Nevada suit seeks to enforce expanded gun background checks

LAS VEGAS (AP) — A group behind a ballot initiative that Nevada voters approved last year expanding gun background checks to unlicensed dealers is suing the governor and attorney general to try to make them enforce it.

The measure mandating FBI background checks on private-party gun sales passed by less than 1 percentage point in November after Republican Gov. Brian Sandoval vetoed a similar measure in 2013.

Attorney General Adam Laxalt has maintained that the new law can't be enforced after the FBI informed the state in December it wants Nevada's Department of Public Safety to conduct the checks itself in the same way it has done for commercial gun sales by licensed dealers since 1998.

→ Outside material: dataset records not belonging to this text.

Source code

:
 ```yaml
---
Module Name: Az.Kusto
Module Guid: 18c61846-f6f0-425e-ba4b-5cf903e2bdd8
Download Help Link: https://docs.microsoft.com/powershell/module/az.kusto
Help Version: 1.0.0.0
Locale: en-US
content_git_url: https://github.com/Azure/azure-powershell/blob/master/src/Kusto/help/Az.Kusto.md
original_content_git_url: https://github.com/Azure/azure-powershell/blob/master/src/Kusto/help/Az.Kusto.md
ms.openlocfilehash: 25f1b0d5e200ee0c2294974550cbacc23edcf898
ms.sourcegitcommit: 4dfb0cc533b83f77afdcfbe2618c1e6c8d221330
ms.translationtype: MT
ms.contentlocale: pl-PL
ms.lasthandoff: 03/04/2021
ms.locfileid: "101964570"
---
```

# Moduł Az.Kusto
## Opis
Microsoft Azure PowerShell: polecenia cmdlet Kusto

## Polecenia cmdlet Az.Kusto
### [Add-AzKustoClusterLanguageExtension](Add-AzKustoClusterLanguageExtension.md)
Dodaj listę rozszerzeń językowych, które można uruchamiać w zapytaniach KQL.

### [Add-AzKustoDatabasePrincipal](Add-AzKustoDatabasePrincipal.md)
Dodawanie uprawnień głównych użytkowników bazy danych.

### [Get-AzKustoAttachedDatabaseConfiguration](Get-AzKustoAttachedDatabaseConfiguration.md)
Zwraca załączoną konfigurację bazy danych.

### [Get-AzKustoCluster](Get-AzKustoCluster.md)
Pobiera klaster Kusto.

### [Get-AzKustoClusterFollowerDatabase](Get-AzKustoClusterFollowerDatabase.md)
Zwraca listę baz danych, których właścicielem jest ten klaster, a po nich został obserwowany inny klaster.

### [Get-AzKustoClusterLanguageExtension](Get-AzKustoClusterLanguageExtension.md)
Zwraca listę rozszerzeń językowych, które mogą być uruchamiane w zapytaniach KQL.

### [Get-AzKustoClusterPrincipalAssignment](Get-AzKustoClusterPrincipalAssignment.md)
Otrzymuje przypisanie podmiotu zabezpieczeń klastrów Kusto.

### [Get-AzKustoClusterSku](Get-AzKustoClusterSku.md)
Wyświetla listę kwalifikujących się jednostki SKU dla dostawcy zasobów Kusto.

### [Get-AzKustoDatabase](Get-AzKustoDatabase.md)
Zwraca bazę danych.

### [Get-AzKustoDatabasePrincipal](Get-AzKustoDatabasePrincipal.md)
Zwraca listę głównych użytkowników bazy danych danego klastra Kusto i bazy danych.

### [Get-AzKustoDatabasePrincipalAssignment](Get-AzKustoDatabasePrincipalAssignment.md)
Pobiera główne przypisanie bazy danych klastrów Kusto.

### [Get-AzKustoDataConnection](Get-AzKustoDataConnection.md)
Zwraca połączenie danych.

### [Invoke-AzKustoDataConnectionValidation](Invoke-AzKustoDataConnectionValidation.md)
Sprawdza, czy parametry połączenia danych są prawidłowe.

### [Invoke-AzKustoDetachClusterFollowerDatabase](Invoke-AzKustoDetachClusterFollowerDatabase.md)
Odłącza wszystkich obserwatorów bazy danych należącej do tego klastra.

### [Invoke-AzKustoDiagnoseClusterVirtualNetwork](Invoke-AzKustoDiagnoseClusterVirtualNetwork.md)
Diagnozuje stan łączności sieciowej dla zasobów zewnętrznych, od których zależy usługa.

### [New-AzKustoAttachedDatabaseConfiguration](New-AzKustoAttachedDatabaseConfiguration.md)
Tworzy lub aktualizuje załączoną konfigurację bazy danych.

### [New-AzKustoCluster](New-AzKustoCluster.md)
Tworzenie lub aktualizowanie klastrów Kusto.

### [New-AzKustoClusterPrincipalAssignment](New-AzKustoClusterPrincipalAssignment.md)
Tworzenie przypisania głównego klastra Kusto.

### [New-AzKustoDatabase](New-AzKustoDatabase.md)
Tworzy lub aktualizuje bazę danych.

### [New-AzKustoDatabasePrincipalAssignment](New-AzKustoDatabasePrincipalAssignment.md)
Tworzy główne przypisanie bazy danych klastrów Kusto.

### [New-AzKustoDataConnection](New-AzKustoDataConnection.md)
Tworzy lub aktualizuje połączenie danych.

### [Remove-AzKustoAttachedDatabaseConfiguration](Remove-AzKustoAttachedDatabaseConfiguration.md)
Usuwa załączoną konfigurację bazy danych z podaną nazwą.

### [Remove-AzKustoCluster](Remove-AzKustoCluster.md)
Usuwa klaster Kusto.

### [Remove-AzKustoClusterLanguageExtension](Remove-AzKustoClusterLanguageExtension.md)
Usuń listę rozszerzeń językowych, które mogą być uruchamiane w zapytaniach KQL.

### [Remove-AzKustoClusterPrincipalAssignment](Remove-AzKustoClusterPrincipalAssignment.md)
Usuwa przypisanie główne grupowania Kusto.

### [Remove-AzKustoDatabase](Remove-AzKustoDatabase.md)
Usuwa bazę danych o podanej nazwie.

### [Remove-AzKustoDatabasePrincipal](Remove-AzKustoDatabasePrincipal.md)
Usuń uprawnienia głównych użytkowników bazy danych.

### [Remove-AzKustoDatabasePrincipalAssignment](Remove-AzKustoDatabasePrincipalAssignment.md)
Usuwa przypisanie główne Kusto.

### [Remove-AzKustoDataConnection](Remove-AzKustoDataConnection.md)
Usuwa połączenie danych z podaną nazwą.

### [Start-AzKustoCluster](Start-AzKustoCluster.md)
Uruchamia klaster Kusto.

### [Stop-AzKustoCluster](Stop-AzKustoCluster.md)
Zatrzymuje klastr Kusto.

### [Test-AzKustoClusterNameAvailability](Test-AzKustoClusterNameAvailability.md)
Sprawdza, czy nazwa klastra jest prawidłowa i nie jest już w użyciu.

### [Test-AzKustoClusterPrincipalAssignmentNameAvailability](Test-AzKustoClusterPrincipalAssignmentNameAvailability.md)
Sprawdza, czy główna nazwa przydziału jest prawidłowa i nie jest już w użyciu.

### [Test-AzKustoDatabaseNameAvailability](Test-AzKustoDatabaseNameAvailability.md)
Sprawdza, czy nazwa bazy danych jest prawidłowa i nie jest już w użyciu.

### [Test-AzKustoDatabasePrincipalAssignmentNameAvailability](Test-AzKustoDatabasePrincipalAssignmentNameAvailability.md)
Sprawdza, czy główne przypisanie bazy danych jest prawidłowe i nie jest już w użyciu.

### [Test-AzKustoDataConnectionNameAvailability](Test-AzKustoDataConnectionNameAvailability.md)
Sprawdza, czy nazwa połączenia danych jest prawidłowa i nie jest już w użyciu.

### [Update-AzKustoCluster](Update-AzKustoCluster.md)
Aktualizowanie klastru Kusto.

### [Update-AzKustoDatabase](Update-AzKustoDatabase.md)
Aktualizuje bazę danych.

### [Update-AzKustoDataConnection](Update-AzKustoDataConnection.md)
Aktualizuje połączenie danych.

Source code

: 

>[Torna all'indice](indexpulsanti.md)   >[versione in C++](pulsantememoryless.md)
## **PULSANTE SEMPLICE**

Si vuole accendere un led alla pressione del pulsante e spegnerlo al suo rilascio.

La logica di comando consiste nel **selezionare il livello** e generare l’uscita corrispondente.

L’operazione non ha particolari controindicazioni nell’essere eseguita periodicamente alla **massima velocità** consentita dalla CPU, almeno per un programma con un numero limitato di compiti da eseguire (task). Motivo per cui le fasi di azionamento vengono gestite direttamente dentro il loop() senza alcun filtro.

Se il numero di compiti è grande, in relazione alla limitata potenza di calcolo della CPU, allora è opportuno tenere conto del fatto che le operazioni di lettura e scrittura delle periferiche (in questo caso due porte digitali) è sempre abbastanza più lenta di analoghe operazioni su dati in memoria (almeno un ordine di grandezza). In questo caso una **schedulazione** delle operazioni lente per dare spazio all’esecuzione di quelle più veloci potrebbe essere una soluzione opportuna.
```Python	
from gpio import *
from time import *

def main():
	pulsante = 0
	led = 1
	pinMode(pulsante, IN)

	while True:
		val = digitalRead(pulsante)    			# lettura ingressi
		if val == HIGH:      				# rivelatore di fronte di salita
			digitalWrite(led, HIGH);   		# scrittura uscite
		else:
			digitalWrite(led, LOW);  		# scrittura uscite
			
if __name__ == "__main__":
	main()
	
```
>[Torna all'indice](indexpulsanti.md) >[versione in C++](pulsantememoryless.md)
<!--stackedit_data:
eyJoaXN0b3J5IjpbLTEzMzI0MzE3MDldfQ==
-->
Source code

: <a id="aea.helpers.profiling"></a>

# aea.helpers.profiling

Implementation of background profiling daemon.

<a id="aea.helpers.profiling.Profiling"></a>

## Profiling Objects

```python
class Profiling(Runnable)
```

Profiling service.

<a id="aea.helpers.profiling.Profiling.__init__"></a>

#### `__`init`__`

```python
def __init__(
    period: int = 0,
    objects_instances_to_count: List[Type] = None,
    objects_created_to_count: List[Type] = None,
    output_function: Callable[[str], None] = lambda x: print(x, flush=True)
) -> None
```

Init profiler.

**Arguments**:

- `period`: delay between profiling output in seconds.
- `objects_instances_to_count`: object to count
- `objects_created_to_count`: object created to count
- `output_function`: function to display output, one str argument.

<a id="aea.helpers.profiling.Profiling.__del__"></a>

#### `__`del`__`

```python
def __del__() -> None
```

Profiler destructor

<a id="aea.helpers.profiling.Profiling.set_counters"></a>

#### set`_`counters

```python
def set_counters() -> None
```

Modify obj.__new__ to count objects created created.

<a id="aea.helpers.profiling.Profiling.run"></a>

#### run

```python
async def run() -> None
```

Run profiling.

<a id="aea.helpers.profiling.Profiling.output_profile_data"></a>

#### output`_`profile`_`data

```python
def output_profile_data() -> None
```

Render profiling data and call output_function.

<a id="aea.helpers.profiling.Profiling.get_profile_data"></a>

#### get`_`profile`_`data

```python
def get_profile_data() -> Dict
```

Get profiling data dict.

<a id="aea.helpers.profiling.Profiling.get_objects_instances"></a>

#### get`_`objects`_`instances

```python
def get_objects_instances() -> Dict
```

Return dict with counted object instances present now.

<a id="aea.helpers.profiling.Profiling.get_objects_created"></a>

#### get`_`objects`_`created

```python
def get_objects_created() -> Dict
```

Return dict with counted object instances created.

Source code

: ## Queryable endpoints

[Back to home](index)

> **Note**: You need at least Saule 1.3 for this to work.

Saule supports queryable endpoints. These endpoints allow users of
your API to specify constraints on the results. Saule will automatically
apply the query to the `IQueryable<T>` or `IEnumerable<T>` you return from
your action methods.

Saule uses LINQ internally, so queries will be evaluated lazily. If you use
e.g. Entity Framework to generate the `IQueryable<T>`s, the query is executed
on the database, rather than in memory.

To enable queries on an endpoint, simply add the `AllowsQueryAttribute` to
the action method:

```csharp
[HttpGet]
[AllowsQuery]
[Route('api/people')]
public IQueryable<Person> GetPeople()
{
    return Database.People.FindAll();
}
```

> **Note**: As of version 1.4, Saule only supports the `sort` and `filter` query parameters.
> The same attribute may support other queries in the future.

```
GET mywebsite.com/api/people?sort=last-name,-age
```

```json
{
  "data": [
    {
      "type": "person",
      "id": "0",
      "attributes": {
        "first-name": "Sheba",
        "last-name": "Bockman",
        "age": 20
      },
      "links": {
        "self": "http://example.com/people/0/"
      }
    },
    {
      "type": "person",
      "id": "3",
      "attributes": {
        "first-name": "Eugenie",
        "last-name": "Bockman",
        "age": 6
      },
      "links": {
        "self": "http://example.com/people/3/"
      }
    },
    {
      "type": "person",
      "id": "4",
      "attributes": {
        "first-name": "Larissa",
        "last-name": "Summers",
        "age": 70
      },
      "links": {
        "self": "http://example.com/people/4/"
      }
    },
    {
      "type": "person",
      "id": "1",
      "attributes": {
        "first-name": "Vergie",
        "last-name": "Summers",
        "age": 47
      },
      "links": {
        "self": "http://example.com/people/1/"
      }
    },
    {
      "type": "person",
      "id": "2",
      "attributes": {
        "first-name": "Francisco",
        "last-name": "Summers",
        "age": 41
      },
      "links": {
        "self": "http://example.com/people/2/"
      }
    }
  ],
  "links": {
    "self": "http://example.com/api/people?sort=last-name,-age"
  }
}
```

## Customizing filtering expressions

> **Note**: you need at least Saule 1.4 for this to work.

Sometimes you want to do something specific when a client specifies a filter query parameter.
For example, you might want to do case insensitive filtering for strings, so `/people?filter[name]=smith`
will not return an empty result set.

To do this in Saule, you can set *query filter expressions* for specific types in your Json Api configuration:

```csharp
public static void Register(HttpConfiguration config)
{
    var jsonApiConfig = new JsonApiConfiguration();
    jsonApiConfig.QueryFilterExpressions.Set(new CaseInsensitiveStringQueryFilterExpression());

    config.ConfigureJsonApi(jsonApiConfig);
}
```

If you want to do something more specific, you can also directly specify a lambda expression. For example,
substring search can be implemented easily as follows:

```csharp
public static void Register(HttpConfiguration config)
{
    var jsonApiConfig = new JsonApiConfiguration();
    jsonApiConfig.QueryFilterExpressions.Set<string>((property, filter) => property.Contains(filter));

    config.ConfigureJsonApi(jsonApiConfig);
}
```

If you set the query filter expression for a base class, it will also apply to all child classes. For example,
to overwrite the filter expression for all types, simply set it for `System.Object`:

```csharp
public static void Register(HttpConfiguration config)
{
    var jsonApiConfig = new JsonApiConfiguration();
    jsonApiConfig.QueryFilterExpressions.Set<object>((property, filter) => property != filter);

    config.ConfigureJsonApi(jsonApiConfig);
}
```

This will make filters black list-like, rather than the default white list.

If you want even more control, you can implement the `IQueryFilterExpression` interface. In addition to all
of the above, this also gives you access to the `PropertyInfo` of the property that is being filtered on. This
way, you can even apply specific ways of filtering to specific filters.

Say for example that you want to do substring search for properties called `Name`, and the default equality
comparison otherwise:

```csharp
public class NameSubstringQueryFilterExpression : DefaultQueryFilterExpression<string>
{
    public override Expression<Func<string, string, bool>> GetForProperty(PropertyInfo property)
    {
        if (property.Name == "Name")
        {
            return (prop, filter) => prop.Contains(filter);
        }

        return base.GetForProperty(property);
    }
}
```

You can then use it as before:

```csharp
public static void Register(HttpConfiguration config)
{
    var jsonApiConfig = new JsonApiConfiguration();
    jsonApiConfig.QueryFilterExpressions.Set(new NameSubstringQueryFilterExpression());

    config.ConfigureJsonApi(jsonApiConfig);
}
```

Laxalt's office issued a new legal opinion on Thursday that says the state can ask for the FBI's cooperation to finding a solution, but he warned that any changes in the state's existing system could result in further complications.

Nevadans for Background Checks filed the new lawsuit Thursday in Clark County District Court. They argue the ballot measure effectively changed the state system to dictate that the FBI perform the background checks.

"Regrettably, due to Governor Sandoval's refusal to act and a flawed and incomplete opinion from the Attorney General, the Background Check Act has not been enforced and remains in limbo, contravening the will of the people of the Nevada who exercised their constitutional right to change the law to promote public safety and protect the communities of this state," the lawsuit said.

Groups were pushing for the law's implementation months before a gunman opened fire in Las Vegas on Oct. 1, killing 58 and wounding more than 500 in the worst mass shooting in modern U.S. history.

They say that even though the gun background check law may not have been able to prevent the shooter from obtaining his guns, it would help keep firearms out of the hands of those who are suicidal or a threat to others.

"Last week was a terrifying wake-up call about why strong gun laws matter and parents like me won't sit idly by as our leaders refuse to do their jobs," said Elizabeth Becker, a volunteer with the Nevada chapter of Moms Demand Action for Gun Sense in America.

"Our governor and attorney general now face a clear choice: Will they keep dragging their feet on enforcing the law voters passed last year, or will they start working with the FBI to implement it?" she said in a statement Friday.

Sandoval said when he vetoed a similar measure in 2013 that it eroded Second Amendment rights. His press secretary, Mari St. Martin, said Thursday the governor intends to review the new opinion from the attorney general.